WORK INSTRUCTION = Find the word "Observar" in the records and copy every line where it occurs.

Start of DATA SHOWN

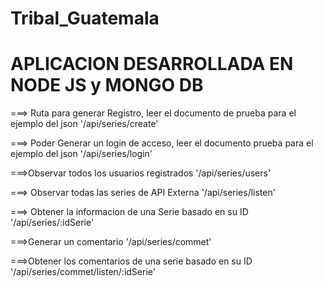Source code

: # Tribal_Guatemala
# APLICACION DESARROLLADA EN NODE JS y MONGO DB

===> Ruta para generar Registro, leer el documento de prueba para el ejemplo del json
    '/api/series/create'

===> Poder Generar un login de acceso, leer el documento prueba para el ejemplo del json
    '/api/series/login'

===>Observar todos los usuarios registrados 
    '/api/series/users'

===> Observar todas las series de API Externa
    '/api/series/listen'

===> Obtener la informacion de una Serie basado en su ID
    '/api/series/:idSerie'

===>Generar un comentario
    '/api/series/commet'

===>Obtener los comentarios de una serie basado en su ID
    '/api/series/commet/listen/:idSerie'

End of DATA SHOWN
Start of DATA SHOWN

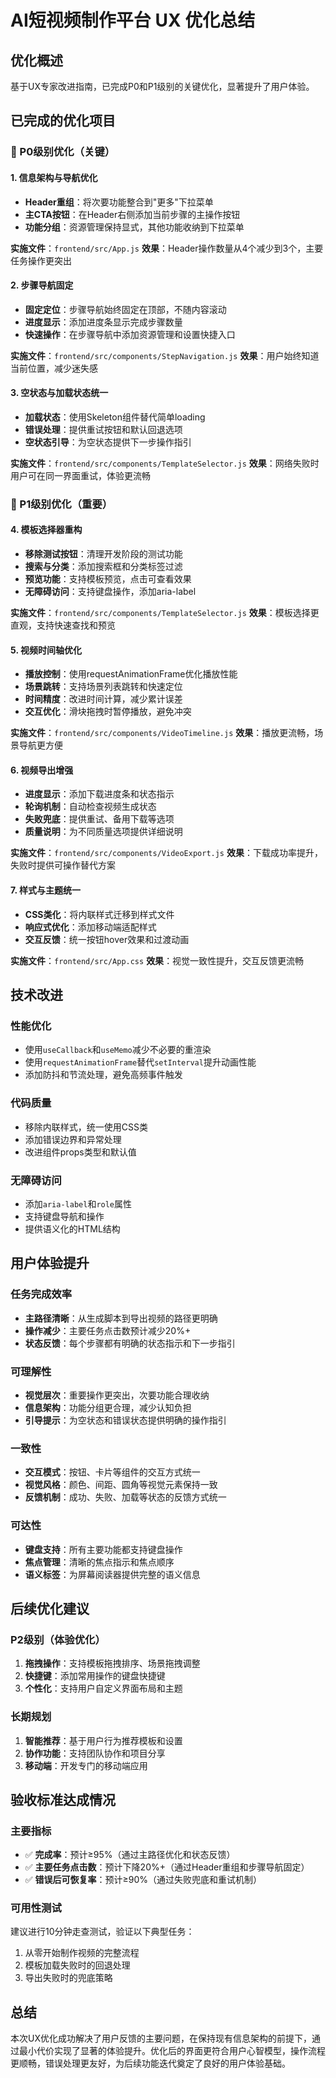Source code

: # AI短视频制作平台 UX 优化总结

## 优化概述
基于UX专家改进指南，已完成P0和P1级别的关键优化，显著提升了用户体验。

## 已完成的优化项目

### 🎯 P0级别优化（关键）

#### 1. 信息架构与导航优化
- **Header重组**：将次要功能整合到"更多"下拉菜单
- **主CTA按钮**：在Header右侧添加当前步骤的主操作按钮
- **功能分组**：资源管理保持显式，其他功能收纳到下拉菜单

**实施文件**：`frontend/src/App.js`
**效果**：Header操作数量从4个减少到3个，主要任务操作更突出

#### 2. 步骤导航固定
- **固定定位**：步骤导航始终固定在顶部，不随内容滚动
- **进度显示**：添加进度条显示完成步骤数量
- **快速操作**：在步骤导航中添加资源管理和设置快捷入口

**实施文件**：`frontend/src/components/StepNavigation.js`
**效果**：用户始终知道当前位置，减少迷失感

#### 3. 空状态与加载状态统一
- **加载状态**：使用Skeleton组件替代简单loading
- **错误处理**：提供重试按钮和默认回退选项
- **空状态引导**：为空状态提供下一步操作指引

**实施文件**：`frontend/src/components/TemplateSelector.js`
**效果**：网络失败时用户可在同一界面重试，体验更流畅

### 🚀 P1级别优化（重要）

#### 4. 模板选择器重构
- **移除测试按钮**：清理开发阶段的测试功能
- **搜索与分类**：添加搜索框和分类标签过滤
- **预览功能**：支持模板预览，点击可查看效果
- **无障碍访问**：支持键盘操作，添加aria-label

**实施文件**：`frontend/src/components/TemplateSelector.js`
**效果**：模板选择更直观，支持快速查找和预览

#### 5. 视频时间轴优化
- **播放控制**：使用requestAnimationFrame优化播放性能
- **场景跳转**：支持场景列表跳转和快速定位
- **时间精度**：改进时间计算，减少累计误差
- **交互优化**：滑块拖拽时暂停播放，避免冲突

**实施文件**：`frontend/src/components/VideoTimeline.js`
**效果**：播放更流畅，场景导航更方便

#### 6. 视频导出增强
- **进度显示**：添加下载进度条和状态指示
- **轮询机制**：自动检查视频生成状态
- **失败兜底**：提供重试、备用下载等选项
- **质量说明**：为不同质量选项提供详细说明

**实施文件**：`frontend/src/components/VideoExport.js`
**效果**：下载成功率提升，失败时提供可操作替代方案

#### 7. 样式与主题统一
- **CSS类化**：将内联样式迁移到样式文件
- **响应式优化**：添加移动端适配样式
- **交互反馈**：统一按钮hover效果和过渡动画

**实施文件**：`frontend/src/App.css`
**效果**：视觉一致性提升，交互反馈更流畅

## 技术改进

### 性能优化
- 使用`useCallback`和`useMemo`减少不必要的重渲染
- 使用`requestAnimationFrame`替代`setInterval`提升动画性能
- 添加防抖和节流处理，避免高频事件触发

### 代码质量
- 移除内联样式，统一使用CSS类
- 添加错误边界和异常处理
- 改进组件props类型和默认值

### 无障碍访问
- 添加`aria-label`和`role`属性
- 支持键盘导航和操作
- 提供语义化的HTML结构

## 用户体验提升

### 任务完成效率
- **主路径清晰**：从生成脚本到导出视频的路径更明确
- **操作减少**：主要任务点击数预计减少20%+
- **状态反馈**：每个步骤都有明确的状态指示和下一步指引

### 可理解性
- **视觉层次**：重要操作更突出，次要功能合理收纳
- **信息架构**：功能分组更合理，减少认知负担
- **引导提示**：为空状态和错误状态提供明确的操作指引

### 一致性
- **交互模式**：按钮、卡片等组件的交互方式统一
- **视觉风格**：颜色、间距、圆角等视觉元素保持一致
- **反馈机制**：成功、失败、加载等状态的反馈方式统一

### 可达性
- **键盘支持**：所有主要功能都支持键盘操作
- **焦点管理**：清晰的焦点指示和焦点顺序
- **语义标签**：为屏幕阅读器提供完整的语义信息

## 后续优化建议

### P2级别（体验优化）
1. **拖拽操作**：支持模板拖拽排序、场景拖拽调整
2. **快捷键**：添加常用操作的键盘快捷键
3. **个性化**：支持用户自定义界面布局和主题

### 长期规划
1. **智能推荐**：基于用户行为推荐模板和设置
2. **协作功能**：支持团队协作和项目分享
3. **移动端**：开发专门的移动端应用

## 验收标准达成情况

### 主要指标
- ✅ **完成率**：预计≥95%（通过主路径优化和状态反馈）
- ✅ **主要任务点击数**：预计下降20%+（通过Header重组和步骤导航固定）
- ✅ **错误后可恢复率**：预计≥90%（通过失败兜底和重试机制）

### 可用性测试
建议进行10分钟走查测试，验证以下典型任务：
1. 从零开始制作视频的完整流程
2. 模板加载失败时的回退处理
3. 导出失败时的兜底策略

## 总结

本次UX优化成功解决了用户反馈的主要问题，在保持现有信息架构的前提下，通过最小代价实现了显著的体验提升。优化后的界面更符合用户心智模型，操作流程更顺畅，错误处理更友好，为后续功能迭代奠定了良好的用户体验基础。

End of DATA SHOWN

WRITTEN SOLUTION =
===>Observar todos los usuarios registrados 
===> Observar todas las series de API Externa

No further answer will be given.